I plan on using this with my dd next year. It could work with your 3 year old. I've interlibrary loaned the entire program before (when my ds was 4) and i thought it was a bit babyish for him. I think a 3 year old would like it a lot better. I honestly wouldn't worry about buying the whole kit. Some of the stuff you can get inexpensively elsewhere. Clocks, puzzles, shoelaces, songs etc. The math part called for counting with "counting sticks" ---aka Popsicle sticks. Really I think it's a bit expensive for what they offer you. The teacher guide had some fun activities, but still nothing that couldn't be picked up somewhere else.

 

But RR offers the preschool activity sheets by themselves. I thought they looked really fun for those times when a little one wants to "do school" too.
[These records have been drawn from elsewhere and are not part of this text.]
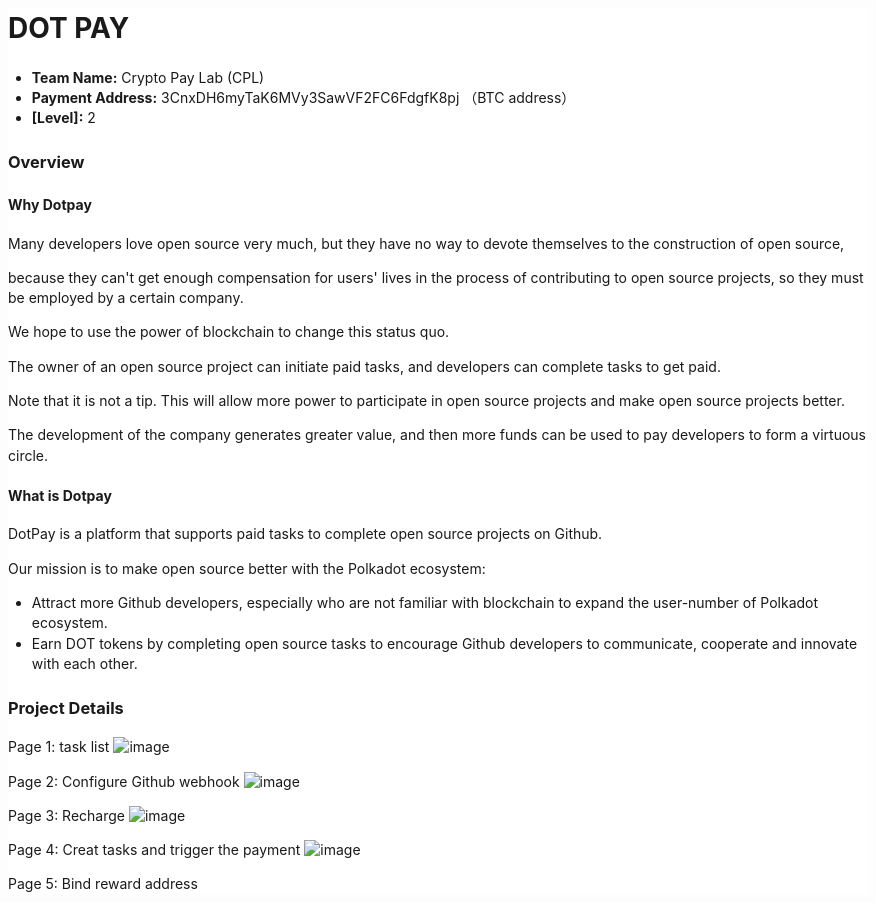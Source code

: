# DOT PAY

- **Team Name:** Crypto Pay Lab (CPL)
- **Payment Address:**  3CnxDH6myTaK6MVy3SawVF2FC6FdgfK8pj （BTC address）
- **[Level]:** 2

### Overview

#### Why Dotpay

Many developers love open source very much, but they have no way to devote themselves to the construction of open source,

because they can't get enough compensation for users' lives in the process of contributing to open source projects, so they must be employed by a certain company.

We hope to use the power of blockchain to change this status quo.

The owner of an open source project can initiate paid tasks, and developers can complete tasks to get paid.

Note that it is not a tip. This will allow more power to participate in open source projects and make open source projects better.

The development of the company generates greater value, and then more funds can be used to pay developers to form a virtuous circle.

#### What is Dotpay

DotPay is a platform that supports paid tasks to complete open source projects on Github.

Our mission is to make open source better with the Polkadot ecosystem:

- Attract more Github developers, especially who are not familiar with blockchain to expand the user-number of Polkadot ecosystem.
- Earn DOT tokens by completing open source tasks to encourage Github developers to communicate, cooperate and innovate with each other.

### Project Details

Page 1: task list
![image](https://user-images.githubusercontent.com/94216827/142724732-b7675c28-bfbb-492d-9f9e-e7ba53c9f4a0.png)

Page 2: Configure Github webhook
![image](https://user-images.githubusercontent.com/94216827/142724798-20a0409d-195a-47b9-ba3b-01c6c647eab5.png)

Page 3: Recharge
![image](https://user-images.githubusercontent.com/94216827/142724518-a22d1760-eeb8-4399-b0ac-e04348002beb.png)

Page 4: Creat tasks and trigger the payment
![image](https://user-images.githubusercontent.com/94216827/142757369-7bb816ae-b834-4a80-a562-8bb21da0624f.png)

Page 5: Bind reward address

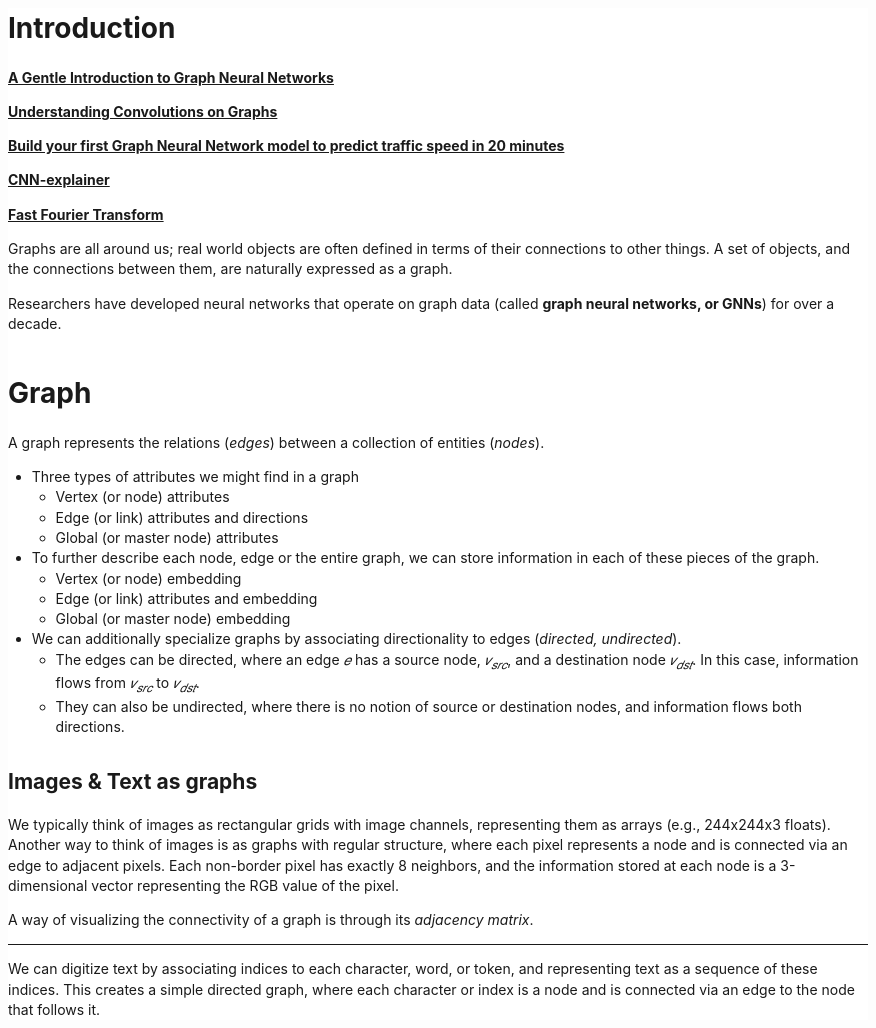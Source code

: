 # Introduction

**[A Gentle Introduction to Graph Neural Networks](https://distill.pub/2021/gnn-intro/)**

**[Understanding Convolutions on Graphs](https://distill.pub/2021/understanding-gnns/)**

**[Build your first Graph Neural Network model to predict traffic speed in 20 minutes](https://towardsdatascience.com/build-your-first-graph-neural-network-model-to-predict-traffic-speed-in-20-minutes-b593f8f838e5)**

**[CNN-explainer](https://poloclub.github.io/cnn-explainer/)**

[**Fast Fourier Transform**](https://zhuanlan.zhihu.com/p/31584464)

Graphs are all around us; real world objects are often defined in terms of their connections to other things. A set of objects, and the connections between them, are naturally expressed as a graph.

Researchers have developed neural networks that operate on graph data (called **graph neural networks, or GNNs**) for over a decade.


# Graph

A graph represents the relations (*edges*) between a collection of entities (*nodes*).

- Three types of attributes we might find in a graph
  - Vertex (or node) attributes
  - Edge (or link) attributes and directions
  - Global (or master node) attributes
- To further describe each node, edge or the entire graph, we can store information in each of these pieces of the graph.
  - Vertex (or node) embedding
  - Edge (or link) attributes and embedding
  - Global (or master node) embedding
- We can additionally specialize graphs by associating directionality to edges (*directed, undirected*).
  - The edges can be directed, where an edge $𝑒$ has a source node, $𝑣_{𝑠𝑟𝑐}$, and a destination node $𝑣_{𝑑𝑠𝑡}$. In this case, information flows from $𝑣_{𝑠𝑟𝑐}$ to $𝑣_{𝑑𝑠𝑡}$.
  - They can also be undirected, where there is no notion of source or destination nodes, and information flows both directions.

## Images & Text as graphs

We typically think of images as rectangular grids with image channels, representing them as arrays (e.g., 244x244x3 floats). Another way to think of images is as graphs with regular structure, where each pixel represents a node and is connected via an edge to adjacent pixels. Each non-border pixel has exactly 8 neighbors, and the information stored at each node is a 3-dimensional vector representing the RGB value of the pixel.

A way of visualizing the connectivity of a graph is through its *adjacency matrix*.

------

We can digitize text by associating indices to each character, word, or token, and representing text as a sequence of these indices. This creates a simple directed graph, where each character or index is a node and is connected via an edge to the node that follows it.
They would give a 3 year old a feeling of instruction and attention without too much early pressure that could backfire. RR also offers some of the workbooks by themselves.

 

Peak With Books is also a great book to use and let grow with a child. I use that book heavily. Also the HWT Kindergarten Teacher Guide and wooden letters are a great thing for littles to do. They can pick up the actual pencil handwriting skills later.

 

http://www.rainbowre...3a3d0b18b7486fc

I have this and pull ideas out of it for my dd all the time. Likely I will more often as she gets older.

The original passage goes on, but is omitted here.